--- DATA LISTING Enclosed Below ---

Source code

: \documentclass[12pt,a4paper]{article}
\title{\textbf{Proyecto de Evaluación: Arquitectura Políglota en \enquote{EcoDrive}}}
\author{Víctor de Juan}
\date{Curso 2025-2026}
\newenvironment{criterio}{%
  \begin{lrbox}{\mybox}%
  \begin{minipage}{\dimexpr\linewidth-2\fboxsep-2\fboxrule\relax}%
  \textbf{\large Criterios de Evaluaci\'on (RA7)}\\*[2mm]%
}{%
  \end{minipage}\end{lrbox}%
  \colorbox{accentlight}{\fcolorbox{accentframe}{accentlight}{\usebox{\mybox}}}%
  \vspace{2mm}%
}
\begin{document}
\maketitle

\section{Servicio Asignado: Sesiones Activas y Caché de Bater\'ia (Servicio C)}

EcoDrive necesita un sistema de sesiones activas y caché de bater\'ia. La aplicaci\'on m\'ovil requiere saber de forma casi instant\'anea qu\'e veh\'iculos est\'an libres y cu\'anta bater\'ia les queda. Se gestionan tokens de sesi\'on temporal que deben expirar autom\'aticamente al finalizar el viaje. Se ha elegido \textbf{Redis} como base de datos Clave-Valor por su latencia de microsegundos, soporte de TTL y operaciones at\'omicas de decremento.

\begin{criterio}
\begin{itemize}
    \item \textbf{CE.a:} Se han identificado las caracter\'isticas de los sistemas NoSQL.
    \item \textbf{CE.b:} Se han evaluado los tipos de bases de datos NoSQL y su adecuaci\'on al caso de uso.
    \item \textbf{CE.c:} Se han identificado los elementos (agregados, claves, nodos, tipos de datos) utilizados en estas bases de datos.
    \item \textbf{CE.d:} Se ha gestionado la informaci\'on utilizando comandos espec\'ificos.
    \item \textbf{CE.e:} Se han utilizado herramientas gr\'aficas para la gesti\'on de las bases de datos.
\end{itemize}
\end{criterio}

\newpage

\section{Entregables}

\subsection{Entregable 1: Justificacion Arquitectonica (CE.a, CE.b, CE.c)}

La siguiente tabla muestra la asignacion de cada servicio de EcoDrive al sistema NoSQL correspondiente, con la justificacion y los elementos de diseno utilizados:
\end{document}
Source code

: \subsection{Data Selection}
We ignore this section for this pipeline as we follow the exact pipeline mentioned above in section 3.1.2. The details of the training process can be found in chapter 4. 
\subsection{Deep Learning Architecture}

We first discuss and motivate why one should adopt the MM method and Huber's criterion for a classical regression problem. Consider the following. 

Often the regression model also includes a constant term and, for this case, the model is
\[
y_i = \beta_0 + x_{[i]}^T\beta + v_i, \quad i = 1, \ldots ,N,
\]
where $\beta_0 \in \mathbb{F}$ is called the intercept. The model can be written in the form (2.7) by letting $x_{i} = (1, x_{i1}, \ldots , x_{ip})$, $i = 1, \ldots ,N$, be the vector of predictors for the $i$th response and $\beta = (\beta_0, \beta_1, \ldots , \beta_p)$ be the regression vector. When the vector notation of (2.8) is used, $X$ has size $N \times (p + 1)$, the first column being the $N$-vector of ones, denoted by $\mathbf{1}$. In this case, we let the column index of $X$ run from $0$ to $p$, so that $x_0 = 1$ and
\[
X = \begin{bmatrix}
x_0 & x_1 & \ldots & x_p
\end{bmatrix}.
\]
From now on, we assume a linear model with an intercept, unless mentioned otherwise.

--- End of Enclosed DATA LISTING ---
--- DATA LISTING Enclosed Below ---

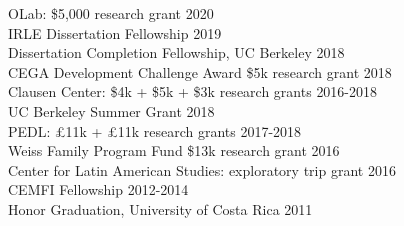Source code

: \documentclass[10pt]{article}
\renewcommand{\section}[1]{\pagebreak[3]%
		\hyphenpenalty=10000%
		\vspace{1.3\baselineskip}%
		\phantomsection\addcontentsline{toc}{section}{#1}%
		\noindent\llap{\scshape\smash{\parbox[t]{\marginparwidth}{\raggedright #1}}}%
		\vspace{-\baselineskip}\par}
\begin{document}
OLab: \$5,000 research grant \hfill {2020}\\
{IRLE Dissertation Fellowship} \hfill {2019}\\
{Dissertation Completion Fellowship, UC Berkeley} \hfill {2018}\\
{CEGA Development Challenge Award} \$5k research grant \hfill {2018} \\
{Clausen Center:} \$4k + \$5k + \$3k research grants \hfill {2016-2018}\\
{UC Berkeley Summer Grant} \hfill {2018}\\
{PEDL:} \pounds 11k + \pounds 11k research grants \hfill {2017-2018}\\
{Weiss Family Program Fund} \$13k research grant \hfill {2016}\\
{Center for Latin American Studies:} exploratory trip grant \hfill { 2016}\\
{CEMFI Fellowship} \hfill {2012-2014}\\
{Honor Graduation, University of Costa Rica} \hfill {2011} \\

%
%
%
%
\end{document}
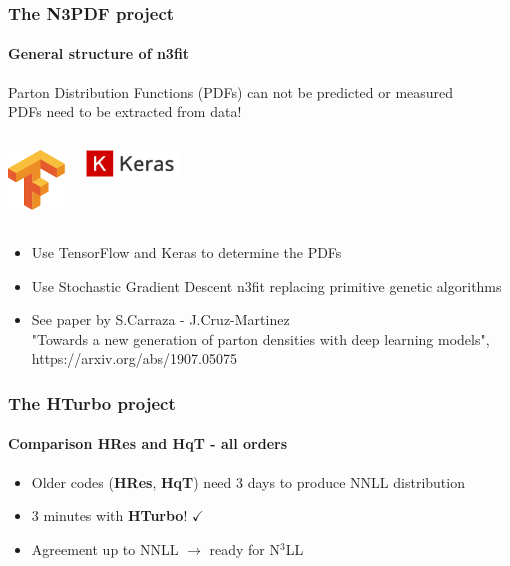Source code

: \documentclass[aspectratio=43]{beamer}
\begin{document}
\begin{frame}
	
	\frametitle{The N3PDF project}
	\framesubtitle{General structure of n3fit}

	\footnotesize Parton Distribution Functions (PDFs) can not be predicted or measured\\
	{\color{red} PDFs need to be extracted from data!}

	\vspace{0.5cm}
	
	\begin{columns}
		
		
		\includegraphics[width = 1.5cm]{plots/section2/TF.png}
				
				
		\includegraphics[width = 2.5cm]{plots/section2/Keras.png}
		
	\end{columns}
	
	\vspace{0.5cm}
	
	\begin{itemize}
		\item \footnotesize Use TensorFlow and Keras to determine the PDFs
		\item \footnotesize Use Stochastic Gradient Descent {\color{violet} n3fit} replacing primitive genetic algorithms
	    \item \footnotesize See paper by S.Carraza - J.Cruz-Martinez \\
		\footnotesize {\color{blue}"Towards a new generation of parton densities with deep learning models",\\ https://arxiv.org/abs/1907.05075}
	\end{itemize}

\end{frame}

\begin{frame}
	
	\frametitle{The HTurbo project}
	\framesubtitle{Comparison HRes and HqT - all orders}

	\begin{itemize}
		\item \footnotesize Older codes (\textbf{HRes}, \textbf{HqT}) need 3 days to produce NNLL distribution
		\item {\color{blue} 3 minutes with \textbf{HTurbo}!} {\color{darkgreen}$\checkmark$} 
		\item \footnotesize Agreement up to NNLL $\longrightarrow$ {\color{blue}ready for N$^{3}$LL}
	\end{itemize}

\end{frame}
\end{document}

--- End of Enclosed DATA LISTING ---

Find all the lines with "NoSQL" in the data and copy them.

    \item \textbf{CE.a:} Se han identificado las caracter\'isticas de los sistemas NoSQL.
    \item \textbf{CE.b:} Se han evaluado los tipos de bases de datos NoSQL y su adecuaci\'on al caso de uso.
La siguiente tabla muestra la asignacion de cada servicio de EcoDrive al sistema NoSQL correspondiente, con la justificacion y los elementos de diseno utilizados:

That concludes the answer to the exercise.